Third and finally, Iraq repeats its argument that the case “cannot be divorced from the foreign policy concerns that underlie it,” as outlined in its petition for certiorari.
The United States filed an amicus brief at the merits stage. In that brief, its EWSAA arguments in large part support Iraq’s. First, the United States argues that the plain language of the EWSAA grants authority to the President to render Section 1605(a)(7) inapplicable to Iraq. Even if the statute were ambiguous, however, the President’s reasonable construction “is entitled to great deference.” “Because Congress entrusted the implementation of Section 1503 [of EWSAA] to the President, and because the President has independent constitutional authority in the area of foreign affairs,” the United States argues, President Bush’s determination should carry great weight.
Unlike Iraq, however, the United States regards the NDAA as having “no effect on the proper resolution of this case” because the President “categorically waived its application to Iraq.” But to the extent that the Court does find the NDAA relevant, the better construction “is that it does not deprive the courts of jurisdiction over suits brought pursuant to the exception to immunity in Section 1605(a)(7) before the NDAA’s enactment.” The U.S. explains that when Congress enacted the NDAA, “it was understood that the President would exercise his waiver authority . . . and claims against Iraq would be left in the same position as before” the NDAA passed.

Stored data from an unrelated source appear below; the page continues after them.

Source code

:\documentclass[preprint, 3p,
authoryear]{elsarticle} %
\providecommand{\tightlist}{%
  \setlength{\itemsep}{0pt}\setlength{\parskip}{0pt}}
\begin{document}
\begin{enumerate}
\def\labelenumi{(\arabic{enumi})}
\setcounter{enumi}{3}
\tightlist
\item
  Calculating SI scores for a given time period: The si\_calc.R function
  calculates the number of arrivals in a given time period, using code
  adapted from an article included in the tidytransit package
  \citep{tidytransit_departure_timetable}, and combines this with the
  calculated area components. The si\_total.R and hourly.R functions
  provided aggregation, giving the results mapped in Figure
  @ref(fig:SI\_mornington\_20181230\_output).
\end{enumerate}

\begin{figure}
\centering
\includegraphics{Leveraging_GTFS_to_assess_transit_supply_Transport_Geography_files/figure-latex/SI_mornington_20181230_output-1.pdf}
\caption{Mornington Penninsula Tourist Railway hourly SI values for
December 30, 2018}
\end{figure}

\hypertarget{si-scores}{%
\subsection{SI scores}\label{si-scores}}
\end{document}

In their briefs on the merits, respondents Simon and Beaty make similar arguments. Simon first argues that his interpretation of EWSAA § 1503 – viz., that it did not give the President authority to repeal jurisdiction under Section 1605(a)(7) – is superior. When read literally, Simon explains, Section 1503 is “absurdly vague,” including in its application “all statutes of general application (state law, federal law, and treaties) which happen to affect countries which have supported terrorism.” Instead, Simon contends, the scope of the second proviso, providing that the President may make inapplicable to Iraq provisions of law that apply to countries that have supported terrorism, is limited to the only statute specifically identified in the proviso: Section 620A(a) of the Foreign Aid Act of 1961.

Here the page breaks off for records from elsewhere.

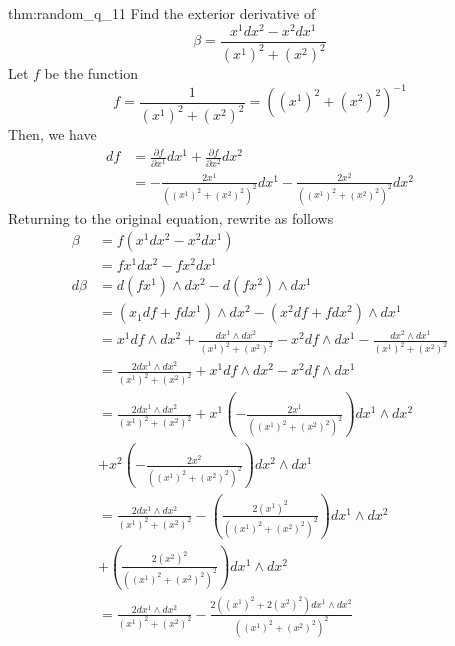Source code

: \documentclass[landscape, 8pt]{extarticle}
\begin{document}
\begin{multicols}{3}
\begin{thm}[random q]{thm:random_q_1}{1}
    Find the exterior derivative of
    \[\beta = \frac{x^{1}dx^{2} - x^{2}dx^{1}}{(x^{1})^{2} + (x^{2})^{2}}\]
    Let \(f\) be the function 
    \[\displaystyle f = \frac{1}{(x^{1})^{2} + (x^{2})^{2}} = ((x^{1})^{2} + (x^{2})^{2})^{-1}\]
    Then, we have 
    \begin{align*}
        df &= \displaystyle\frac{\partial f}{\partial x^{1}}dx^{1} + \frac{\partial f}{\partial x^{2}} dx^{2} \\
        &= - \frac{2x^{1}}{((x^{1})^{2} + (x^{2})^{2})^{2}}dx^{1} - \frac{2x^{2}}{((x^{1})^{2} + (x^{2})^{2})^{2}}dx^{2}
    \end{align*}
    Returning to the original equation, rewrite as follows
    \begin{align*}
        \beta &= f(x^{1}dx^{2} - x^{2}dx^{1}) \\
        &= fx^{1}dx^{2} - fx^{2}dx^{1} \\
        d\beta &= d(fx^{1}) \wedge dx^{2} - d(fx^{2}) \wedge dx^{1} \\
        &= (x_{1}df + fdx^{1}) \wedge dx^{2} - (x^{2}df + fdx^{2}) \wedge dx^{1} \\
        &= x^{1}df\wedge dx^{2} + \frac{dx^{1}\wedge dx^{2}}{(x^{1})^{2} + (x^{2})^{2}} - x^{2}df\wedge dx^{1} - \frac{dx^{2}\wedge dx^{1}}{(x^{1})^{2} + (x^{2})^{2}} \\
        &= \frac{2dx^{1}\wedge dx^{2}}{(x^{1})^{2} + (x^{2})^{2}} + x^{1}df\wedge dx^{2} - x^{2}df\wedge dx^{1} \\
        &= \frac{2dx^{1}\wedge dx^{2}}{(x^{1})^{2} + (x^{2})^{2}} + x^{1} \left(- \frac{2x^{1}}{((x^{1})^{2} + (x^{2})^{2})^{2}}\right)dx^{1} \wedge dx^{2} \\
        &+ x^{2} \left(- \frac{2x^{2}}{((x^{1})^{2} + (x^{2})^{2})^{2}}\right)dx^{2} \wedge dx^{1} \\
        &= \frac{2dx^{1}\wedge dx^{2}}{(x^{1})^{2} + (x^{2})^{2}} -  \left(\frac{2(x^{1})^{2}}{((x^{1})^{2} + (x^{2})^{2})^{2}}\right)dx^{1} \wedge dx^{2} \\
        &+ \left(\frac{2(x^{2})^{2}}{((x^{1})^{2} + (x^{2})^{2})^{2}}\right)dx^{1} \wedge dx^{2} \\
        &= \frac{2dx^{1}\wedge dx^{2}}{(x^{1})^{2} + (x^{2})^{2}} -  \frac{2((x^{1})^{2} + 2(x^{2})^{2})dx^{1} \wedge dx^{2}}{((x^{1})^{2} + (x^{2})^{2})^{2}} \\ 
    \end{align*}
    

\end{thm}
\vspace{-5pt}




\end{multicols}
\end{document}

Addressing Iraq’s argument that the NDAA and the President’s waiver under it with regard to Iraq repeal jurisdiction for his case, Simon emphasizes that the text of the NDAA specifically limits it to claims arising under the newly enacted Section 1605A; it does not extend to Section 1605(a)(7), under which his case and the Beaty case was filed.

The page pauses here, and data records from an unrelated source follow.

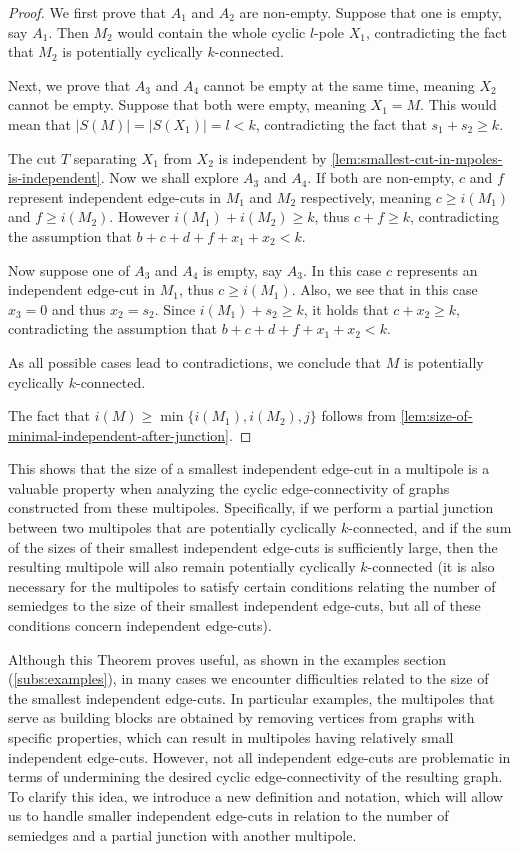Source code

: \documentclass[12pt, twoside]{book}
\begin{document}
\begin{proof}
	We first prove that $A_1$ and $A_2$ are non-empty. Suppose that one is empty, say $A_1$. Then $M_2$ would contain the whole cyclic $l$-pole $X_1$, contradicting the fact that $M_2$ is potentially cyclically $k$-connected.
	
	Next, we prove that $A_3$ and $A_4$ cannot be empty at the same time, meaning $X_2$ cannot be empty. Suppose that both were empty, meaning $X_1=M$. This would mean that $|S(M)|=|S(X_1)|=l<k$, contradicting the fact that $s_1+s_2\geq k$.
	
	The cut $T$ separating $X_1$ from $X_2$ is independent by \cref{lem:smallest-cut-in-mpoles-is-independent}. Now we shall explore $A_3$ and $A_4$. If both are non-empty, $c$ and $f$ represent independent edge-cuts in $M_1$ and $M_2$ respectively, meaning ${c\geq i(M_1)}$ and ${f\geq i(M_2)}$. However ${i(M_1)+i(M_2)\geq k}$, thus $c+f\geq k$, contradicting the assumption that ${b+c+d+f+x_1+x_2<k}$.
	
	Now suppose one of $A_3$ and $A_4$ is empty, say $A_3$. In this case $c$ represents an independent edge-cut in $M_1$, thus $c\geq i(M_1)$. Also, we see that in this case $x_3=0$ and thus $x_2=s_2$. Since $i(M_1)+s_2\geq k$, it holds that $c+x_2\geq k$, contradicting the assumption that ${b+c+d+f+x_1+x_2<k}$.
	
	As all possible cases lead to contradictions, we conclude that $M$ is potentially cyclically \mbox{$k$-connected}.
	
	The fact that ${i(M)\geq \min\{i(M_1), i(M_2), j\}}$ follows from \cref{lem:size-of-minimal-independent-after-junction}.
\end{proof}

This shows that the size of a smallest independent edge-cut in a multipole is a valuable property when analyzing the cyclic edge-connectivity of graphs constructed from these multipoles. Specifically, if we perform a partial junction between two multipoles that are potentially cyclically $k$-connected, and if the sum of the sizes of their smallest independent edge-cuts is sufficiently large, then the resulting multipole will also remain potentially cyclically $k$-connected (it is also necessary for the multipoles to satisfy certain conditions relating the number of semiedges to the size of their smallest independent edge-cuts, but all of these conditions concern independent edge-cuts).

Although this Theorem proves useful, as shown in the examples section (\cref{subs:examples}), in many cases we encounter difficulties related to the size of the smallest independent edge-cuts. In particular examples, the multipoles that serve as building blocks are obtained by removing vertices from graphs with specific properties, which can result in multipoles having relatively small independent edge-cuts. However, not all independent edge-cuts are problematic in terms of undermining the desired cyclic edge-connectivity of the resulting graph. To clarify this idea, we introduce a new definition and notation, which will allow us to handle smaller independent edge-cuts in relation to the number of semiedges and a partial junction with another multipole.
\end{document}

The Beaty merits brief makes the additional point that because the relevant provisions in EWSAA and the NDAA did not include a clear directive from Congress that they apply retroactively, they cannot retroactively divest the federal courts of jurisdiction over his lawsuit against Iraq. Moreover, because the President waived all provisions of NDAA towards Iraq, the repeal of Section 1605(a)(7) does not apply to the respondents’ pending cases.
Finally, Simon argues that public policy, including the policy of compensating victims and their families, and well-settled principles of international law support the conclusion that FSIA sovereign immunity exceptions should not be waived, even after a regime change in Iraq.